DIOS Y LA VERDAD OBLIGATORIA (3)

El fiat divino o bíblico es para la razón un escándalo. La vida misma es para la razón un escándalo, y lo es precisamente porque testimonia el fiat creador que la razón traduce en su lenguaje mediante el término tan aborrecido de “lo arbitrario”. Por eso la razón prohíbe tan severamente al hombre el lugere et detestari y exige imperiosamente de él el intelligere. Intelligere significa aceptar y bendecir las verdades increadas, admirarlas, glorificarlas. En cambio las maldiciones humanas se dirigen justamente contra todo lo que la razón acepta y bendice, y principalmente contra las verdades que, creyendo que el hecho de ser increadas les confiere un privilegio, se han introducido, no, como lo aseguraba Leibniz, en el entendimiento divino, sino en el entendimiento del hombre caído. Y sólo las maldiciones conseguirán desalojarlas de allí; sólo el odio irreductible hacia los frutos del árbol de la ciencia, un odio que no retrocede ante nada, permitirá al hombre llegar hasta el árbol de la vida. A la razón y a su sorpresa ante las verdades increadas, hay que oponer lo Absurdo y su desesperación ante las depredaciones que cometen en el universo las verdades independientes de la voluntad divina. Muertas en sí mismas, las verdades increadas llevan la muerte a todo cuanto vive. De ellas procede el pecado. Y la salvación no consiste ni en el conocimiento de que todo lo que sucede es inevitable, ni en la virtud que, tras haber reconocido lo inevitable, se somete a él “de buen grado”; la salvación reside en la fe en ese Dios para quien todo es posible, que lo creó todo por su propia voluntad y frente a quien todo lo increado no es más que una Nada miserable y vacía. He aquí la significación de lo Absurdo hacia el cual nos arrastra Kierkegaard, y he aquí el hontanar de donde brota la filosofía existencial, la cual, contrariamente a la filosofía especulativa, es la filosofía de la revelación bíblica.

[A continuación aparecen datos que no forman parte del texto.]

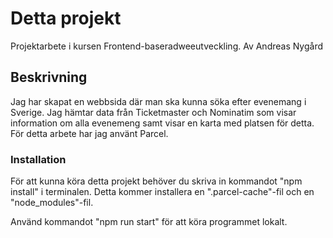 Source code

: # Detta projekt

Projektarbete i kursen Frontend-baseradweeutveckling. Av Andreas Nygård

## Beskrivning

Jag har skapat en webbsida där man ska kunna söka efter evenemang i Sverige. Jag hämtar data från Ticketmaster och Nominatim som visar information om alla evenemeng samt visar en karta med platsen för detta. För detta arbete har jag använt Parcel.

### Installation

För att kunna köra detta projekt behöver du skriva in kommandot "npm install" i terminalen. Detta kommer installera en ".parcel-cache"-fil och en "node_modules"-fil.

Använd kommandot "npm run start" för att köra programmet lokalt.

Se necesitó toda la temeridad de Kierkegaard y toda su “dureza” para que la filosofía especulativa nos revelara su verdadero rostro. La filosofía especulativa ha surgido de la angustia infinita ante la Nada. La angustia de la Nada obliga al hombre a buscar un refugio, una defensa en el saber, es decir, en medio de las verdades increadas, independientes, generales y obligatorias que, según creemos, podrán protegernos contra los “accidentes” de lo abitrario dispersos en el ser. Cuando Kant dice que la razón aspira ávidamente a las verdades generales y obligatorias; cuando discute los derechos de la metafísica y afirma que desde este punto de vista no puede satisfacer a las exigencias de la razón, está en lo cierto: la metafísica no dispone de verdades generales y obligatorias. Pero Kant no pregunta lo que las verdades generales y obligatorias reservan al hombre y por qué la razón aspira tan ávidamente a ellas. Considera que es un buen cristiano; ha leído la Biblia; sabe que el profeta Habacue y, tras él, San Pablo han proclamado: justus ex fide vivit. Conoce igualmente esas palabras de San Pablo: “todo lo que no procede de la fe es pecado”. Parece que no había que dar más que un solo paso para adivinar o, cuando menos, para sospechar que la “codicia” de la razón era justamente esa concuspicentia invicibilis en la cual los profetas y los apóstoles veían la consecuencia más terrible de la caída. Kant se jactaba de haber descartado el saber para ceder el paso a la fe. Mas, ¿puede ser cuestión de fe si el hombre aspira a las verdades generales y obligatorias? La crítica de la razón pura ha protegido cuidadosamente todas las verdades necesarias que, en la crítica de la razón práctica, se han transformado, como conviene, en imperativos, en “tú debes”. La filosofía crítica demuestra una vez más que la razón no tolera ni admite ninguna crítica: el idealismo alemán, que derivó de ella, recayó en Spinoza y en su más cara idea: qua aram parabit sibi qui majestatem rationis laedit.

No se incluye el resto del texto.